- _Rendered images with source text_
-- Opening Marker --

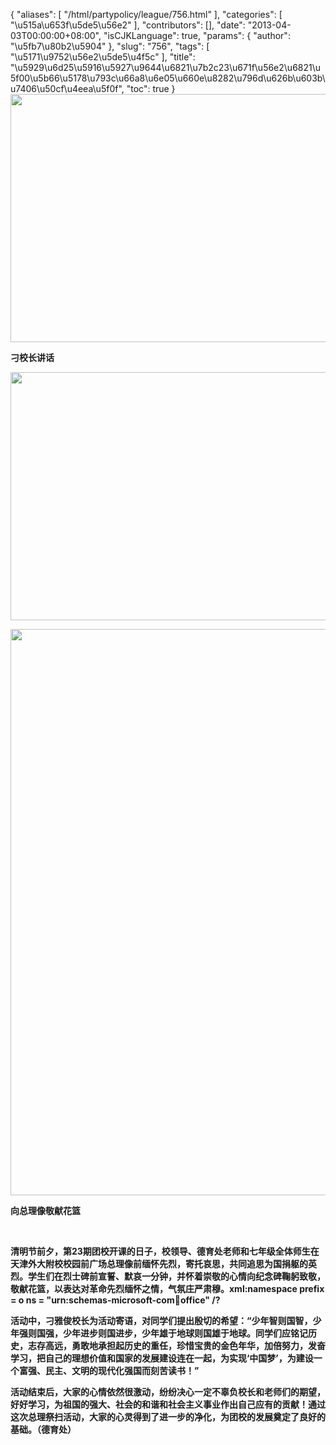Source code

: {
    "aliases": [
        "/html/partypolicy/league/756.html"
    ],
    "categories": [
        "\u515a\u653f\u5de5\u56e2"
    ],
    "contributors": [],
    "date": "2013-04-03T00:00:00+08:00",
    "isCJKLanguage": true,
    "params": {
        "author": "\u5fb7\u80b2\u5904"
    },
    "slug": "756",
    "tags": [
        "\u5171\u9752\u56e2\u5de5\u4f5c"
    ],
    "title": "\u5929\u6d25\u5916\u5927\u9644\u6821\u7b2c23\u671f\u56e2\u6821\u5f00\u5b66\u5178\u793c\u66a8\u6e05\u660e\u8282\u796d\u626b\u603b\u7406\u50cf\u4eea\u5f0f",
    "toc": true
}
**<img
    src="https://cdn.tfls.online/mirror/full/8f9201edcbe4255af1cc1fd99a48d5970e87b209.jpg"
    style="display:block;margin-left:auto;margin-right:auto;"
    decoding="async"
    fetchpriority="auto"
    loading="lazy"
    height="397"
    width="600"
/>**

**刁校长讲话**

**<img
    src="https://cdn.tfls.online/mirror/full/cd621a2f844287673f3b36744f31c8f384b923e3.jpg"
    style="display:block;margin-left:auto;margin-right:auto;"
    decoding="async"
    fetchpriority="auto"
    loading="lazy"
    height="397"
    width="600"
/>**

**<img
    src="https://cdn.tfls.online/mirror/full/4d964afac3adda520446181fba3946b20d9dd468.jpg"
    style="display:block;margin-left:auto;margin-right:auto;"
    decoding="async"
    fetchpriority="auto"
    loading="lazy"
    height="906"
    width="600"
/>**

**向总理像敬献花篮**

 

**清明节前夕，第23期团校开课的日子，校领导、德育处老师和七年级全体师生在天津外大附校校园前广场总理像前缅怀先烈，寄托哀思，共同追思为国捐躯的英烈。学生们在烈士碑前宣誓、默哀一分钟，并怀着崇敬的心情向纪念碑鞠躬致敬，敬献花篮，以表达对革命先烈缅怀之情，气氛庄严肃穆。xml:namespace prefix = o ns = "urn:schemas-microsoft-com:office:office" /?**

**活动中，刁雅俊校长为活动寄语，对同学们提出殷切的希望：“少年智则国智，少年强则国强，少年进步则国进步，少年雄于地球则国雄于地球。同学们应铭记历史，志存高远，勇敢地承担起历史的重任，珍惜宝贵的金色年华，加倍努力，发奋学习，把自己的理想价值和国家的发展建设连在一起，为实现‘中国梦’，为建设一个富强、民主、文明的现代化强国而刻苦读书！”**

**活动结束后，大家的心情依然很激动，纷纷决心一定不辜负校长和老师们的期望，好好学习，为祖国的强大、社会的和谐和社会主义事业作出自己应有的贡献！通过这次总理祭扫活动，大家的心灵得到了进一步的净化，为团校的发展奠定了良好的基础。（德育处）**

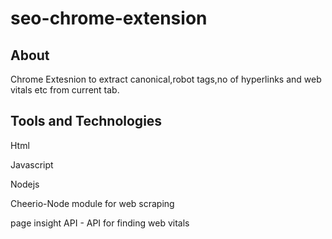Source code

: # seo-chrome-extension
 
## About

Chrome Extesnion to extract canonical,robot tags,no of hyperlinks and web vitals etc from current tab.

## Tools and Technologies

Html

Javascript

Nodejs

Cheerio-Node module for web scraping

page insight API - API for finding web vitals

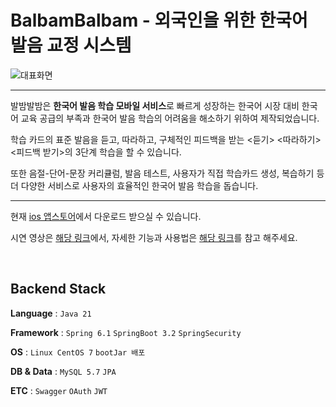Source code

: # BalbamBalbam - 외국인을 위한 한국어 발음 교정 시스템

![대표화면](https://github.com/Capstone-4Potato/.github/assets/108220648/61e54f7d-b165-4700-a1af-2b0d9d137cf0)

---
발밤발밤은 **한국어 발음 학습 모바일 서비스**로 빠르게 성장하는 한국어 시장 대비 한국어 교육 공급의 부족과 한국어 발음 학습의 어려움을 해소하기 위하여 제작되었습니다.

학습 카드의 표준 발음을 듣고, 따라하고, 구체적인 피드백을 받는 <듣기> <따라하기> <피드백 받기>의 3단계 학습을 할 수 있습니다.

또한 음절-단어-문장 커리큘럼,  발음 테스트, 사용자가 직접 학습카드 생성, 복습하기 등 더 다양한 서비스로 사용자의 효율적인 한국어 발음 학습을 돕습니다.

---
현재 [ios 앱스토어](https://apps.apple.com/kr/app/%EB%B0%9C%EB%B0%A4%EB%B0%9C%EB%B0%A4-balbambalbam/id6505030399)에서 다운로드 받으실 수 있습니다. 

시연 영상은 [해당 링크](https://www.youtube.com/watch?v=5z-CwNY1Nic)에서, 자세한 기능과 사용법은 [해당 링크](https://github.com/Capstone-4Potato/.github)를 참고 해주세요.

&nbsp;

## Backend Stack
**Language** : `Java 21`

**Framework** : `Spring 6.1` `SpringBoot 3.2` `SpringSecurity`

**OS** : `Linux CentOS 7` `bootJar 배포`

**DB & Data** : `MySQL 5.7` `JPA`

**ETC** : `Swagger` `OAuth` `JWT`

&nbsp;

-- Closing Marker --

- _What the task asks_
There is a line above that contains "받으실 수 있습니다.". Copy it and all later lines through the last, exactly, and leave out the rest.

- _Answer space_
현재 [ios 앱스토어](https://apps.apple.com/kr/app/%EB%B0%9C%EB%B0%A4%EB%B0%9C%EB%B0%A4-balbambalbam/id6505030399)에서 다운로드 받으실 수 있습니다. 

시연 영상은 [해당 링크](https://www.youtube.com/watch?v=5z-CwNY1Nic)에서, 자세한 기능과 사용법은 [해당 링크](https://github.com/Capstone-4Potato/.github)를 참고 해주세요.

&nbsp;

## Backend Stack
**Language** : `Java 21`

**Framework** : `Spring 6.1` `SpringBoot 3.2` `SpringSecurity`

**OS** : `Linux CentOS 7` `bootJar 배포`

**DB & Data** : `MySQL 5.7` `JPA`

**ETC** : `Swagger` `OAuth` `JWT`

&nbsp;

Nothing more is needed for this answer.